If you want nuanced dialog, start with nuance and make room for other people's opinions.
Things I did not say:
- It's reasonable for a program fault to reboot a computer.
- It's reasonable not to check error conditions.
- It's reasonable for a program to halt and catch fire.
I wish I were making up that last one, but I'm not. Here are some unreasonable quotes:
Think of your torrent software. If you crank your firewall to block it while it's running it will not crash. If your disk fills up it won't crash.
No one was saying it was okay for the program to crash.
'Halt and catch fire' is not generally considered a proportionate response
No one was advocating this.
I've no idea where you're getting this 'unplugged the disk' thing from, AV software does not work this way.

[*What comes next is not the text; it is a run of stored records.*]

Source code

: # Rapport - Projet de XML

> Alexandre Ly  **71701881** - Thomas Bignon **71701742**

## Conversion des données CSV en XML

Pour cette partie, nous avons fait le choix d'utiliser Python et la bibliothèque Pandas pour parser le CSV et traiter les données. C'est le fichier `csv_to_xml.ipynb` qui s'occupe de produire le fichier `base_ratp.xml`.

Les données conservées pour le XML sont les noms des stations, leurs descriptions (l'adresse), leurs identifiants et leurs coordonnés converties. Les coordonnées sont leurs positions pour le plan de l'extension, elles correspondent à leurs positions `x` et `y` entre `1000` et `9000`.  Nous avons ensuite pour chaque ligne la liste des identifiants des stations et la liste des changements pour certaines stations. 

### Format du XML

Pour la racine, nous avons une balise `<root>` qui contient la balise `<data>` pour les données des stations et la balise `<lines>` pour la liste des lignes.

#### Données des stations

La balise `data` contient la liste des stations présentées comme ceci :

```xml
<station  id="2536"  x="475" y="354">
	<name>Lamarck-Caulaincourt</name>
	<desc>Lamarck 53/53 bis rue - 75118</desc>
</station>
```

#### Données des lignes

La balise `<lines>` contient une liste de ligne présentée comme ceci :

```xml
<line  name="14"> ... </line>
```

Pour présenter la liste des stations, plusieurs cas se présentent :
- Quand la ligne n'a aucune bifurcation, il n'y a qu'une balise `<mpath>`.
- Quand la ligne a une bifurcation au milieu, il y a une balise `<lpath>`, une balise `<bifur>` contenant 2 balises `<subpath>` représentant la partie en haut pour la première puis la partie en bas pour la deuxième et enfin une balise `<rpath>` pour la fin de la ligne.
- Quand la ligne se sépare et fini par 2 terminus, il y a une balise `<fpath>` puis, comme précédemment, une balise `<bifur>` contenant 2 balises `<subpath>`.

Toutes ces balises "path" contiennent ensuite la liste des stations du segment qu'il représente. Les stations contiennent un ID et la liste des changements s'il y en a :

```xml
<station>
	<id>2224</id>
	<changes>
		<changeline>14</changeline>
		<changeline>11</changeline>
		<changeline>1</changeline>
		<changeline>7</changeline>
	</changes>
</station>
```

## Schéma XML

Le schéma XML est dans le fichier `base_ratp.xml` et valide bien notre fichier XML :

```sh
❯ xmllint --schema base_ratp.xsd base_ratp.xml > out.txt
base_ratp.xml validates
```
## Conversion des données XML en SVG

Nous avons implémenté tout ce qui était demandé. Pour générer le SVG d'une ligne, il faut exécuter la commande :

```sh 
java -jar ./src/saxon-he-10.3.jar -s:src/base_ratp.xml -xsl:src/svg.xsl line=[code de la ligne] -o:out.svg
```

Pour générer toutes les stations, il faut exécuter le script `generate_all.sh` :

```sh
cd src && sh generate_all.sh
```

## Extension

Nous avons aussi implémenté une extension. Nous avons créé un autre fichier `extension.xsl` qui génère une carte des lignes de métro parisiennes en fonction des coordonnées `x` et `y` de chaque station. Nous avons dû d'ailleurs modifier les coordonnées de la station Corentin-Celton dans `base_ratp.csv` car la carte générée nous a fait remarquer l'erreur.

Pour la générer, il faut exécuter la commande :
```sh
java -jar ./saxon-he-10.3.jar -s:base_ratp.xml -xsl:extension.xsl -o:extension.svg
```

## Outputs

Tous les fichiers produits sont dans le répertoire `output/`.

The AV software denied all disk I/O. If you have nowhere to put data, and no access to data, then you don't have a disk. You have a paperweight.
As for displaying random data, why would the programmer want to do this?
Obviously, the programmer did not "want" to do this. This is what happens when you try to do GPU programming and the I/O is suddenly cut. I've seen it, which is why I said it.
But your engines shutting down can be permanent or transient. Just like disk I/O failing.
The disk I/O didn't fail. It was completely cut off by the AV program. There was no chance of it resuming until the scan completed, which could take far longer than the 5 minutes required to reboot the computer.
Speaking of which, here's where that stupid "the program rebooted the computer" myth stemmed from:
According to one such report filed by Merge Healthcare in February, Merge Hemo suffered a mysterious crash right in the middle of a heart procedure when the screen went black and doctors had to reboot their computer.
To me, it sounds like they restarted the computer to get the AV program to stop. The program did not "crash so hard it rebooted the computer."
Here's how the program works:
Merge Hemo consists of two main modules. The main component is the actual medical device, connected to the catheters, through which data acquisition takes place. This component is connected to a local PC or tablets via a serial port.
The second component is a software package that runs on the doctor's computer or tablet and takes recorded data and logs it or displays it on the screen via simple-to-read charts.
So we see that the company does not have control over their environment. They have no say over what the doctor's computers are like. They have to live with the fact that the doctors' computers are running Windows, and that they run AV scans. It's not up to them.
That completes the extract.